You can see in the top figure that our predictions seem to converge towards a particular shape. The remaining discrepancy between our final model and the true function \(f\) is due to our general model bias, and the particular dataset we drew. What happens if you increase the number of basis functions? Can you explain why we do not approach the target function?

You can see that our validation error increases at some point, indicating that overfitting might occur. Again, note how the training error cannot feel that, and just decreases monotonically. SGD with minibatches already has a slight regularizing effect. Other remedies include the L2-regularization technique discussed discusses previously, early stopping, or collecting more data. Try to see how the RMSE for the training and validation set will behave for larger datasets by adapting the training dataset size N_train.
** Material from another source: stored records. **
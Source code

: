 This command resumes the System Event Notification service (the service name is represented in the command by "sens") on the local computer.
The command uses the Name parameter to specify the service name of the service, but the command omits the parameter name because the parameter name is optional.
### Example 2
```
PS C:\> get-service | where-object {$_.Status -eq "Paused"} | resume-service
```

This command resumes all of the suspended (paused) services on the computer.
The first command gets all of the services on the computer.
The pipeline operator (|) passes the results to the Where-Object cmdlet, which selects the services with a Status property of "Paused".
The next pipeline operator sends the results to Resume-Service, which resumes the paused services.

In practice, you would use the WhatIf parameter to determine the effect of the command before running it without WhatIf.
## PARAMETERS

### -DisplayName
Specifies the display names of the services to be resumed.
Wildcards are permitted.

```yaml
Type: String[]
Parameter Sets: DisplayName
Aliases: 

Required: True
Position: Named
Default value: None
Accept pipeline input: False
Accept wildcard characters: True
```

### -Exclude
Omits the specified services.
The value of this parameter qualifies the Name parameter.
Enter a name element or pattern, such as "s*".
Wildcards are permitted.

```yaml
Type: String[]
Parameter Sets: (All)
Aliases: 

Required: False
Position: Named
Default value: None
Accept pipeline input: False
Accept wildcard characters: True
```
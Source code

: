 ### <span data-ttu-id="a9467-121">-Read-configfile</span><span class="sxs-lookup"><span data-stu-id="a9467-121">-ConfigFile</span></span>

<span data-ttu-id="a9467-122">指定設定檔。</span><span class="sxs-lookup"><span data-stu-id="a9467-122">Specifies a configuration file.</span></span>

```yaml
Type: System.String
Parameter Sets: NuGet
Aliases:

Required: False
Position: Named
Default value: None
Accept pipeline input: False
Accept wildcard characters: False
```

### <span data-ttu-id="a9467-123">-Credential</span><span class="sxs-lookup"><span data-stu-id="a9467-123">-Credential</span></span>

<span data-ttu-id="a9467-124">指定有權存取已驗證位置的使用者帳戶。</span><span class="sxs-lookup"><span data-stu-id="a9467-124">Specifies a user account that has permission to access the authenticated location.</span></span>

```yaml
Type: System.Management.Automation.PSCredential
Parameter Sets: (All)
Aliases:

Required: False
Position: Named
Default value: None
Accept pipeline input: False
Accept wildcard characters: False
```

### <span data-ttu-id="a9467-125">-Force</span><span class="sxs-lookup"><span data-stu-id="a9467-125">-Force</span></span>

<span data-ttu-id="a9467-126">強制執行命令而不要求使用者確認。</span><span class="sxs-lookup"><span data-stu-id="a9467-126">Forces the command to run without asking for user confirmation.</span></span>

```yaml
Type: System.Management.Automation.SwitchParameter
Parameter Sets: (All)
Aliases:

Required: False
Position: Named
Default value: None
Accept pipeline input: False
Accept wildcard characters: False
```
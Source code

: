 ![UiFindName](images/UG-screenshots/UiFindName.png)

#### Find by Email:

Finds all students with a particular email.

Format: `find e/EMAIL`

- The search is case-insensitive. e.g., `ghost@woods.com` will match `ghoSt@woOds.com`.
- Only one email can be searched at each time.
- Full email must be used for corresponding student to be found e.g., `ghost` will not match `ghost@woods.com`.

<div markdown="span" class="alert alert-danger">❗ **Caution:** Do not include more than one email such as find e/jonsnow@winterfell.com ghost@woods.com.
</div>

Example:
Finally, it should be noted that the step size of the SGD must be chosen carefully. Try out for yourself what happens when you choose very small or large stepsizes by adapting the learning rate eta. Even though this optimization problem is well-defined and has a global minimum, SGD is not guaranteed to converge to it. Luckily, the most popular variants such as AdaGrad, RMSProp, and Adam feature some form of adaptive stepsize control, improving convergence rate and robustness. One usually starts with a larger stepsize to approach the minimum quickly. After that, the stepsize is reduced continuously to reliably uncover the exact location of the extremum.